Die hier geführten Labels sind zu großen Teilen dieselben, wie vor zehn Jahren. Während sich die Konsumwelt durch Großtrends wie Regionalisierung, Nachhaltigkeitsgedanken oder Individualisierung rasant verändert hat, warten bei GKK noch immer Tommy Hilfiger, Hugo Boss und Lacoste auf Kundschaft.
Der Online-Handel ist nur eine Ausrede
Klar, diese Marken haben noch immer ihre Daseinsberechtigung. Doch wenn man den Anspruch hat, jede Altersgruppe anzusprechen, braucht es auch Firmen mit neuen Ideen, neuen Konzepten und einem Gespür für den Zeitgeist. Dass der Online-Handel den Kaufhäusern die Kunden wegschnappt, ist dabei nur eine Ausrede. Es gibt genug Konzepte im stationären Handel, die zeigen, dass der Wille zum Shoppen vor Ort ungebrochen ist. Darunter, dass hier seit Jahren kein neuer Esprit zu spüren war, leiden nun die Mitarbeiter, die um ihre Jobs bangen müssen.
In Berlin gibt es immerhin ein paar positive Ansätze. Die Beauty-Kette Sephora oder der Modehändler Topshop im Erdgeschoss bei Galeria am Alexanderplatz haben junges Publikum in das Warenhaus gelockt. Doch nicht jeder Standort ist der Alexanderplatz. Junges Publikum hingegen gibt es an vielen Orten. Es wäre wünschenswert, wenn sie auch ein Angebot bekämen, das sie anspricht.

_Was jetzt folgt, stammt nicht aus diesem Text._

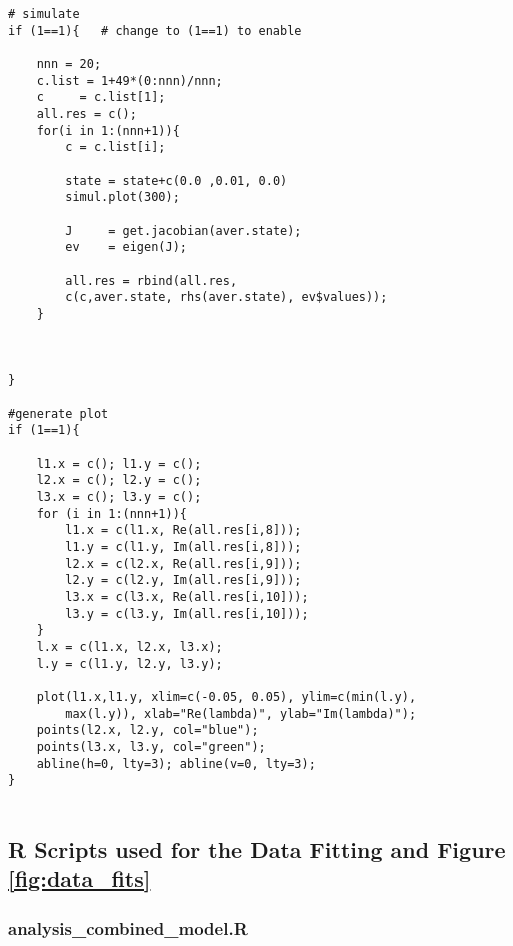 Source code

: \begin{lstlisting}
# simulate 	
if (1==1){   # change to (1==1) to enable
	
	nnn = 20;
	c.list = 1+49*(0:nnn)/nnn;
	c     = c.list[1];
	all.res = c();
	for(i in 1:(nnn+1)){
		c = c.list[i];
		
		state = state+c(0.0 ,0.01, 0.0)
		simul.plot(300); 
			
		J     = get.jacobian(aver.state);
		ev    = eigen(J);
		
		all.res = rbind(all.res, 
		c(c,aver.state, rhs(aver.state), ev$values));
	}
		
	
		
}
	
#generate plot	
if (1==1){
	
	l1.x = c(); l1.y = c();
	l2.x = c(); l2.y = c();
	l3.x = c(); l3.y = c();
	for (i in 1:(nnn+1)){
		l1.x = c(l1.x, Re(all.res[i,8]));  
		l1.y = c(l1.y, Im(all.res[i,8]));
		l2.x = c(l2.x, Re(all.res[i,9]));  
		l2.y = c(l2.y, Im(all.res[i,9]));
		l3.x = c(l3.x, Re(all.res[i,10])); 
		l3.y = c(l3.y, Im(all.res[i,10]));
	}
	l.x = c(l1.x, l2.x, l3.x);
	l.y = c(l1.y, l2.y, l3.y);
		
	plot(l1.x,l1.y, xlim=c(-0.05, 0.05), ylim=c(min(l.y), 
		max(l.y)), xlab="Re(lambda)", ylab="Im(lambda)");
	points(l2.x, l2.y, col="blue");
	points(l3.x, l3.y, col="green");
	abline(h=0, lty=3); abline(v=0, lty=3);
}
	
\end{lstlisting}

\newpage

\subsection{R Scripts used for the Data Fitting and Figure \ref{fig:data_fits}}

\subsubsection{analysis\_combined\_model.R}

Wenn die Bundesregierung Politik für die Rentner macht, mag das falsch sein. Man kann es aber wenigstens noch nachvollziehen, weil diese nun mal das Groß der Wählerschaft ausmachen. Wenn aber ein Kaufhaus ausschließlich diese Zielgruppe anspricht, ist es unternehmerischer Selbstmord. Nicht umsonst bezeichnet man die 14- bis 49-Jährigen als werberelevante Zielgruppe.